Section 891 grants the president the authority to proclaim—following an investigation—that U.S. citizens or corporations are being subjected to discriminatory or extraterritorial taxes by a foreign country. If such a proclamation is made, specific U.S. tax rates (including individual and corporate income taxes, as well as withholding taxes on interest and dividends under sections 1, 3, 11, 801, 831, 852, 871 and 881) are automatically doubled for citizens and corporations of that foreign country, beginning in the year of the proclamation. However, the total tax imposed is generally capped at 80% of the taxpayer’s income (computed without regard to section 151).
The statute also provides for the reversal of these doubled rates if the president determines that the foreign country has amended its laws to eliminate the discriminatory or extraterritorial taxes.
Although the America First Trade Policy EO references only section 891, section 896 of the tax code also grants the president authority to act against "more burdensome taxes" imposed by foreign jurisdictions. Under section 896, the president may act if a foreign jurisdiction imposes higher effective tax rates on U.S. citizens or corporations than on its own nationals, residents, or entities “under similar circumstances.” This provision also requires that the foreign jurisdiction refuse U.S. requests to eliminate the differential treatment and that any action is in the public interest.
Additionally, the president may, after seeking relief from such taxes and notifying Congress, reinstate the “force of attraction” rules that were in effect prior to 1967 for residents and corporations of that country. Under those pre-1967 rules, once a foreign person engaged in a U.S. trade or business, all their U.S. source income was taxed at the rates specified in sections 1 or 11. This approach contrasts with the current rules for effectively connected income.

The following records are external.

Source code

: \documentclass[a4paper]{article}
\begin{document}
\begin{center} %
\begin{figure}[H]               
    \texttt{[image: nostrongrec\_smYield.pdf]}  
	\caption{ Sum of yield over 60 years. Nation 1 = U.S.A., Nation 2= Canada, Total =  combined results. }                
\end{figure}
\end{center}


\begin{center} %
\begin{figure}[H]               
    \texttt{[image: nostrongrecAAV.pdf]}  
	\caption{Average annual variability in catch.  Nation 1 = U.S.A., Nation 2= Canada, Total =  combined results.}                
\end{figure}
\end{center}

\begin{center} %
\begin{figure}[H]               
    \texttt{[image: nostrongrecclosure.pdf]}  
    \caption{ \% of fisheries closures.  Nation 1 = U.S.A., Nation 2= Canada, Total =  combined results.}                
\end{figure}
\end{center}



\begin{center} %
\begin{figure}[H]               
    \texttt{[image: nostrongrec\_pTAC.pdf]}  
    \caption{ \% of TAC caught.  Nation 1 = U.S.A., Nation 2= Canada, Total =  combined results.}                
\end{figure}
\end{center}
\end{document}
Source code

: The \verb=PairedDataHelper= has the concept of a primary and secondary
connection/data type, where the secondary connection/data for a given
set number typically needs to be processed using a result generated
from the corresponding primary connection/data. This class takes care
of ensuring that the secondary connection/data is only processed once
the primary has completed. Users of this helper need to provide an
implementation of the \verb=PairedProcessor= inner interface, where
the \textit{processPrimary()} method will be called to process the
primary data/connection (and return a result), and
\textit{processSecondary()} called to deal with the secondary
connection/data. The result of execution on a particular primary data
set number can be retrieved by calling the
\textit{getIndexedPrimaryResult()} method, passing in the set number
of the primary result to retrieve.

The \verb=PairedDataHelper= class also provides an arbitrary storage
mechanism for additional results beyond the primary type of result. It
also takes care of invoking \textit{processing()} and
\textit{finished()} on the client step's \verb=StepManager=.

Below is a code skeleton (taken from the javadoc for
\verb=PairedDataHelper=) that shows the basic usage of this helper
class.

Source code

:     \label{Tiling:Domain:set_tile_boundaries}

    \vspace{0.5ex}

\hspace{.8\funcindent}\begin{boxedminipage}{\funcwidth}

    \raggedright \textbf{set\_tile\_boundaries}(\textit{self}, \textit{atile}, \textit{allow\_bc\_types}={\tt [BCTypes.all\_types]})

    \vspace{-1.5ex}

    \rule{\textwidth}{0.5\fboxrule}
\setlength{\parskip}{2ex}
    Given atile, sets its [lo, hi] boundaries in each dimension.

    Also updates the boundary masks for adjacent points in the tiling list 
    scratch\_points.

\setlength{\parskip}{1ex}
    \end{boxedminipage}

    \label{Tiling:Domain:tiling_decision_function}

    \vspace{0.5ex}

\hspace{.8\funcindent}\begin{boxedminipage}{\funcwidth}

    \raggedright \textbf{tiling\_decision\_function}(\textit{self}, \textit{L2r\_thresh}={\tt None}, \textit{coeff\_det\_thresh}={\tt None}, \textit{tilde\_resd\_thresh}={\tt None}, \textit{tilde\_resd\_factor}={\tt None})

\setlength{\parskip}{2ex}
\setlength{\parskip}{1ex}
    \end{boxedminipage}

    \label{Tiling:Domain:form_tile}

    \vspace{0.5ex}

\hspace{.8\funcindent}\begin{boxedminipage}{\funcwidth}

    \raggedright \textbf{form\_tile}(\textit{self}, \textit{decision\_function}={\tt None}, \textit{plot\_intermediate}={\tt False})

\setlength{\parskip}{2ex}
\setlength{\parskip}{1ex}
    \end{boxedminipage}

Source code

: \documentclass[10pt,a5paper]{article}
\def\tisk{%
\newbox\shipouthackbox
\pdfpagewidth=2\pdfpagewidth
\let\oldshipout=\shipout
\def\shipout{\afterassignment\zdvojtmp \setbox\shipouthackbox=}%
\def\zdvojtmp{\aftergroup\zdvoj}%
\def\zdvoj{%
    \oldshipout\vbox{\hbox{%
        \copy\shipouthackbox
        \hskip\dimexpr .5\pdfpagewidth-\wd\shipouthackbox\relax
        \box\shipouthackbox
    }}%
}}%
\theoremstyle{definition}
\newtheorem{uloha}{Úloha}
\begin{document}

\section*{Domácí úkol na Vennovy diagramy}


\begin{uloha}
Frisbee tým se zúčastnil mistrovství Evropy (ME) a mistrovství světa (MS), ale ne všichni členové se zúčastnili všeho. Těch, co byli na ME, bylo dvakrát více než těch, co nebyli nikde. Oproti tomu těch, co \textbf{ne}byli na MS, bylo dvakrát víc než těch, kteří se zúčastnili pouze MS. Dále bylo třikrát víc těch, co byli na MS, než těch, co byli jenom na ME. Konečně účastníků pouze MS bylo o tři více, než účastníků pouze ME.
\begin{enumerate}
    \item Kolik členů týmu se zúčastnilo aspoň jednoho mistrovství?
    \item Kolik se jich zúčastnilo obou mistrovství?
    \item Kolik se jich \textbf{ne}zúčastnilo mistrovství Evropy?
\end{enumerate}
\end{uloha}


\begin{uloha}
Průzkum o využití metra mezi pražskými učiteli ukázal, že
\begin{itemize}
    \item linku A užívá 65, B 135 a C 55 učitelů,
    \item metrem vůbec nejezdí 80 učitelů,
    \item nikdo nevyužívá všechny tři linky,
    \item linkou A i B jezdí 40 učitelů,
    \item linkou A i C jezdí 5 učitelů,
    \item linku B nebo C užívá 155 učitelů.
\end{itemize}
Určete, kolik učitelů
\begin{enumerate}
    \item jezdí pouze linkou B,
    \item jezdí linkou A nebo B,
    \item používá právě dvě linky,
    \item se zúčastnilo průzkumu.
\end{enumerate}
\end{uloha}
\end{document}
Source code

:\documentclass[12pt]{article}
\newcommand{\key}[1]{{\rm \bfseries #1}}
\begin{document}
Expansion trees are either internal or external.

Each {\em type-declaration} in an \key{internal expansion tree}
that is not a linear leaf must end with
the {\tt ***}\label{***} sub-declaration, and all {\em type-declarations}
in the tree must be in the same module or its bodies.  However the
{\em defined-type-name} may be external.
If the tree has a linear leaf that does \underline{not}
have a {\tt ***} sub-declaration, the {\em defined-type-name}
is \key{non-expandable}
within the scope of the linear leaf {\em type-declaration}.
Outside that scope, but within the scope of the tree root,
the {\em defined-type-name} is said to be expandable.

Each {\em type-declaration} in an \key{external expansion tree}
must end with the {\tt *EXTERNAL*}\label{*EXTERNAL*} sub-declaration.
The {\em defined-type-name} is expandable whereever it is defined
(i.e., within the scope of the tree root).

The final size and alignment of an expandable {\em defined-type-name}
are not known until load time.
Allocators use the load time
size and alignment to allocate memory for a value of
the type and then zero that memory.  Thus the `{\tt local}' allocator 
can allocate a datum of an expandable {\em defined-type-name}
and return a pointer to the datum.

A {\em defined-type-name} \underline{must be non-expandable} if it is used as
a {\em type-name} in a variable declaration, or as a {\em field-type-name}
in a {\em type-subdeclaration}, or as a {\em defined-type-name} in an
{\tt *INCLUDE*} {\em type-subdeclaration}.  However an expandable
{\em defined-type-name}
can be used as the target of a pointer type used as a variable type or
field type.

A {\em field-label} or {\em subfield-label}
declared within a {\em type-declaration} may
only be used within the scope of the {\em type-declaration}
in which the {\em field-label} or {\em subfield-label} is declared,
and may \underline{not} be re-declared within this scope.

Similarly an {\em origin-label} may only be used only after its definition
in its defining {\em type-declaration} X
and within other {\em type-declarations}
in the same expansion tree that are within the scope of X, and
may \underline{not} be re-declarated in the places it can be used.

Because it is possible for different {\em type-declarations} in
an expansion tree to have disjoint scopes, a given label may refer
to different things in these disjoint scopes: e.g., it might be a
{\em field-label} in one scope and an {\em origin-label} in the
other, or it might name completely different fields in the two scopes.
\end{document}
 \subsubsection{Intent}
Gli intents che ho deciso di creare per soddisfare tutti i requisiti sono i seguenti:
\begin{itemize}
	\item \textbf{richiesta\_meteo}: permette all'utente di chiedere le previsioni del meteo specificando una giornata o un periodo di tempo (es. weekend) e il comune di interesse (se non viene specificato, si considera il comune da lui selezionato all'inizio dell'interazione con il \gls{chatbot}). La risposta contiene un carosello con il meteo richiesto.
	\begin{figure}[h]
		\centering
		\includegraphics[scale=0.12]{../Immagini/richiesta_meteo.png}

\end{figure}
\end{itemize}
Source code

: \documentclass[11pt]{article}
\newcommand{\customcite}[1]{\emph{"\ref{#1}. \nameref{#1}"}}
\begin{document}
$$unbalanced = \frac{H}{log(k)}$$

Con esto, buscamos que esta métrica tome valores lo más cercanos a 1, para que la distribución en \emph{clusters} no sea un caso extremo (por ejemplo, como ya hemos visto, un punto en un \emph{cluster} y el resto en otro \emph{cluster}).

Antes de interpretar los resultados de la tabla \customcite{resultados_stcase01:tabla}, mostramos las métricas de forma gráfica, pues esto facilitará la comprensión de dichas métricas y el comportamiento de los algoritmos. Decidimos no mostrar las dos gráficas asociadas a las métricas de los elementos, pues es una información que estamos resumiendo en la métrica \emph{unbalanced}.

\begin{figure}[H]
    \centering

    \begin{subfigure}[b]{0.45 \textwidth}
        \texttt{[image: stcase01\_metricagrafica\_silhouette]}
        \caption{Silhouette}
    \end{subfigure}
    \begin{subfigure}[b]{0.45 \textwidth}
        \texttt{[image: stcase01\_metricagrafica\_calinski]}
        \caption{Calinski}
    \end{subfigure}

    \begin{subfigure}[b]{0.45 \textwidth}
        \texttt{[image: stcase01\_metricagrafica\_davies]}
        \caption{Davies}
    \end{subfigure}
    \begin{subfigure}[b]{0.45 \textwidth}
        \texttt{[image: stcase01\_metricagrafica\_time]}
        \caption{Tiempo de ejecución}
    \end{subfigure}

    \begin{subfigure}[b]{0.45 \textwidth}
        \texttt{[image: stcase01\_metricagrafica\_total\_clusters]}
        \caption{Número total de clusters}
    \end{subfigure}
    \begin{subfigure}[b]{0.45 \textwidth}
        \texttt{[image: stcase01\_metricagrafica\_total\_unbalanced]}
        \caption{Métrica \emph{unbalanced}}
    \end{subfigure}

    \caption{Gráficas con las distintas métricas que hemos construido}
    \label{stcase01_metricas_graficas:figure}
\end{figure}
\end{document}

Section 891 offers little flexibility: Once a finding of discrimination is made, the doubling of tax rates for citizens and corporations of the foreign country is automatic. However, its application is narrowly tailored, covering only business activities directly conducted in the United States by foreign persons through a U.S. trade or business or permanent establishment. It does not apply to business conducted through U.S. subsidiaries of foreign-headquartered companies. Additionally, the doubling of withholding rates has limited effect because exemptions (e.g., for portfolio interest) or treaty provisions reducing the rate to zero would render the doubled rate moot.
Although sections 891 and 896 have been part of the code since 1934 and 1966, respectively, they have never been invoked. Conventional wisdom suggests that these measures aim to strengthen the United States’ position in tax treaty negotiations. Without such provisions, countries whose residents benefit from discriminatory local tax laws would have little incentive to extend similar benefits to U.S. taxpayers through a treaty.
In 2016, Professor Itai Grinberg of Georgetown University highlighted their importance in addressing U.S. concerns about the EU’s use of its state aid doctrine to extract taxes from U.S. companies.
In 2019, Senate Finance Committee Chair Chuck Grassley and Ranking Member Ron Wyden jointly urged then-Treasury Secretary Steven Mnuchin to consider section 891 to counter France’s digital services tax, which they described as “targeted, discriminatory taxation.”
Interaction with U.S. tax treaties
One significant concern is whether section 891 could conflict with U.S. tax treaty obligations, rendering it inapplicable.
U.S. tax treaties generally override domestic law by reducing taxes on foreign persons in exchange for reciprocal treatment of U.S. persons abroad. Most treaties also include nondiscrimination provisions. Under U.S. law, treaties and statutes have coequal status, and the later-in-time rule generally determines which prevails in the event of a conflict.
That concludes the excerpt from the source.